• DESCRIPTION OF THE TASK:
Scan the records for lines with the word "textit", and copy every such line.

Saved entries
::::::::::
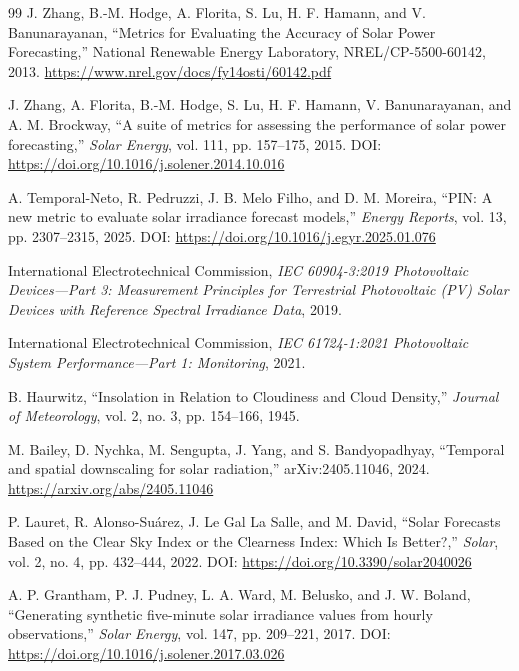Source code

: \documentclass[12pt,a4paper]{article}
\begin{document}
\begin{thebibliography}{99}
J. Zhang, B.-M. Hodge, A. Florita, S. Lu, H. F. Hamann, and V. Banunarayanan,
``Metrics for Evaluating the Accuracy of Solar Power Forecasting,''
National Renewable Energy Laboratory, NREL/CP-5500-60142, 2013.
\url{https://www.nrel.gov/docs/fy14osti/60142.pdf}

J. Zhang, A. Florita, B.-M. Hodge, S. Lu, H. F. Hamann, V. Banunarayanan, and A. M. Brockway,
``A suite of metrics for assessing the performance of solar power forecasting,''
\textit{Solar Energy}, vol. 111, pp. 157--175, 2015.
DOI: \url{https://doi.org/10.1016/j.solener.2014.10.016}

A. Temporal-Neto, R. Pedruzzi, J. B. Melo Filho, and D. M. Moreira,
``PIN: A new metric to evaluate solar irradiance forecast models,''
\textit{Energy Reports}, vol. 13, pp. 2307--2315, 2025.
DOI: \url{https://doi.org/10.1016/j.egyr.2025.01.076}

International Electrotechnical Commission,
\textit{IEC 60904-3:2019 Photovoltaic Devices---Part 3: Measurement Principles for Terrestrial Photovoltaic (PV) Solar Devices with Reference Spectral Irradiance Data}, 2019.

International Electrotechnical Commission,
\textit{IEC 61724-1:2021 Photovoltaic System Performance---Part 1: Monitoring}, 2021.

B. Haurwitz,
``Insolation in Relation to Cloudiness and Cloud Density,''
\textit{Journal of Meteorology}, vol. 2, no. 3, pp. 154--166, 1945.

M. Bailey, D. Nychka, M. Sengupta, J. Yang, and S. Bandyopadhyay,
``Temporal and spatial downscaling for solar radiation,'' arXiv:2405.11046, 2024.
\url{https://arxiv.org/abs/2405.11046}

P. Lauret, R. Alonso-Suárez, J. Le Gal La Salle, and M. David,
``Solar Forecasts Based on the Clear Sky Index or the Clearness Index: Which Is Better?,''
\textit{Solar}, vol. 2, no. 4, pp. 432--444, 2022.
DOI: \url{https://doi.org/10.3390/solar2040026}

A. P. Grantham, P. J. Pudney, L. A. Ward, M. Belusko, and J. W. Boland,
``Generating synthetic five-minute solar irradiance values from hourly observations,''
\textit{Solar Energy}, vol. 147, pp. 209--221, 2017.
DOI: \url{https://doi.org/10.1016/j.solener.2017.03.026}


\end{thebibliography}
\end{document}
::::::::::
• EXERCISE SOLUTION:
\textit{Solar Energy}, vol. 111, pp. 157--175, 2015.
\textit{Energy Reports}, vol. 13, pp. 2307--2315, 2025.
\textit{IEC 60904-3:2019 Photovoltaic Devices---Part 3: Measurement Principles for Terrestrial Photovoltaic (PV) Solar Devices with Reference Spectral Irradiance Data}, 2019.
\textit{IEC 61724-1:2021 Photovoltaic System Performance---Part 1: Monitoring}, 2021.
\textit{Journal of Meteorology}, vol. 2, no. 3, pp. 154--166, 1945.
\textit{Solar}, vol. 2, no. 4, pp. 432--444, 2022.
\textit{Solar Energy}, vol. 147, pp. 209--221, 2017.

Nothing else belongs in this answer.